A Spinlock with Passive Backoff
Before we jump into our passive backoff optimization implementation, let’s try and understand were the waste is in our active backoff implementation.
Wasteful Instructions
Let’s take a look at just the assembly for our active backoff optimization we applied in the last post:
0.35 │30:│ movl $0x0,-0x4(%rsp)
0.07 │ │ mov -0x4(%rsp),%ecx
0.02 │ │ cmp $0x95,%ecx
│ │↓ jg 5e
0.06 │ │ nop
1.77 │48:│ mov -0x4(%rsp),%ecx
1.44 │ │ inc %ecx
15.57 │ │ mov %ecx,-0x4(%rsp)
21.50 │ │ mov -0x4(%rsp),%ecx
0.07 │ │ cmp $0x95,%ecx
8.49 │ │↑ jle 48
Our active backoff delay loop leads to thousands, millions, or billions of increments, loads, and stores depending on duration of our benchmark. While executing these instructions give us an improvement in performance, it would be nice to get the same pause effect without executing useless instruction.
For spin-wait loops like our spinlock, we can use the _mm_pause() intrinsic for this exact purpose.
The Pause Intrinsic
Here is the _mm_pause() intrinsic from the intel Intrinsics Guide. If we look at the description, it says:
Provide a hint to the processor that the code sequence is a spin-wait loop. This can help improve the performance and power consumption of spin-wait loops.
With our original active backoff implementation, we got a performance benefit from creating a finite pause within our loop that polls (reads) the state of our spinlock.
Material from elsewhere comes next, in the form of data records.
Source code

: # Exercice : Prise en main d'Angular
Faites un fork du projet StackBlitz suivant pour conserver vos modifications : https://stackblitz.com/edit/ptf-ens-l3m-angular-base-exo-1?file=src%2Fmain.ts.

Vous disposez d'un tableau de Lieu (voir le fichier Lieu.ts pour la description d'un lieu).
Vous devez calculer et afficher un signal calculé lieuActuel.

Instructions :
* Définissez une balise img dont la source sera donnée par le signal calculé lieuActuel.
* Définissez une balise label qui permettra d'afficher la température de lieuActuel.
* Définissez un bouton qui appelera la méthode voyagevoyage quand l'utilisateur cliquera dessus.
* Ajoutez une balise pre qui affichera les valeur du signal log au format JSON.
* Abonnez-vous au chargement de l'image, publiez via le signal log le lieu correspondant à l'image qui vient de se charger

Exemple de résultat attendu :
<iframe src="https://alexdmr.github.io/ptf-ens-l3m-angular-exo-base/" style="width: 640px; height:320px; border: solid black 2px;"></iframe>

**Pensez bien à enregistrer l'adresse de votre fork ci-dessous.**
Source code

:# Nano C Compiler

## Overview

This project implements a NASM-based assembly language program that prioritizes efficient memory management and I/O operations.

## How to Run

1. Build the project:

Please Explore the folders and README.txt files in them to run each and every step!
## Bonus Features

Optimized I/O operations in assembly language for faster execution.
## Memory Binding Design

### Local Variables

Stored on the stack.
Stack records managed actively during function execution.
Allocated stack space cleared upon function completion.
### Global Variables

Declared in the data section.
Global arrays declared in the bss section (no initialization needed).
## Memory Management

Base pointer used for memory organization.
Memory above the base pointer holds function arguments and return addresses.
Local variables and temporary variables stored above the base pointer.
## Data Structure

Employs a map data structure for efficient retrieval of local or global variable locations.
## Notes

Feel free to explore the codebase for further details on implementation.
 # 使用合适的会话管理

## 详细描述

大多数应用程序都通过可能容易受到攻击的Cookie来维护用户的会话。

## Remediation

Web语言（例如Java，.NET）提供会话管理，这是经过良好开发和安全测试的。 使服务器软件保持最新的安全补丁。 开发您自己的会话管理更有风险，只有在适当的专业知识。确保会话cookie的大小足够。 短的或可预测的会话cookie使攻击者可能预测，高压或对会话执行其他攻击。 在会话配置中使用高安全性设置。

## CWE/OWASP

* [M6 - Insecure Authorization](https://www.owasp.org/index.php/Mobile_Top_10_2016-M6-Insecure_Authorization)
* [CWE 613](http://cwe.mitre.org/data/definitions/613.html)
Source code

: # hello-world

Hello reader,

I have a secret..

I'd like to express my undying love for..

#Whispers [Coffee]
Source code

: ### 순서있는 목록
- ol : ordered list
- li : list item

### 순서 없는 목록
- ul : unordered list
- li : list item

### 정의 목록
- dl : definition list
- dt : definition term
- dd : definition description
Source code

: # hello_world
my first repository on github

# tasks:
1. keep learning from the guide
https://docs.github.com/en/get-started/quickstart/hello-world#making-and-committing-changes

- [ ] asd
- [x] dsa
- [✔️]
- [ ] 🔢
However, we got this at the cost of thousands, millions, or billions of extra instructions (depending on how long our application runs) executed for our dummy for loop.
We can use the _mm_pause() intrinsic to get this to the same effect (generating a delay between reads of our spinlock state) without executing any of those extra instructions.
The Passive Backoff Optimization
Let’s take a look at our spinlock’s lock method but with passive instead of active backoff. For this, we will be swapping out our for loop with calls to the _mm_pause() intrinsic. Here’s how that may look:
// Locking mechanism
void lock() {
while (1) {
// Try and grab the lock
if (!locked.exchange(true)) return;
do {
// Pause for some number of iterations
for (int i = 0; i < 4; i++) _mm_pause();
// Check to see if the lock is free
} while (locked.load());
}
}
The core functionality is exactly the same as our active backoff implementation. The only difference is that we’re using the _mm_pause() intrinsic instead of the dummy for loop.
Just like we could configure the number of iterations of our for loop to control our delay in the previous implementation, we can tune how many times we use the pause intrinsic as well. I’ve chosen 4 iterations for this use-case to approximately match the performance of our active backoff implementation.
Here is our full spinlock implementation with passive backoff:
// Simple Spinlock
// Lock now performs local spinning
// Lock now does backoff
class Spinlock {
private:
// Lock is just an atomic bool
std::atomic<bool> locked{false};
public:
// Locking mechanism
void lock() {
// Keep trying
while (1) {
// Try and grab the lock
// Exit if we got the lock
if (!locked.exchange(true)) return;
// If we didn't get the lock, just read the value which gets cached
// locally. This leads to less traffic.
// Each iteration we can also call pause to limit the number of writes.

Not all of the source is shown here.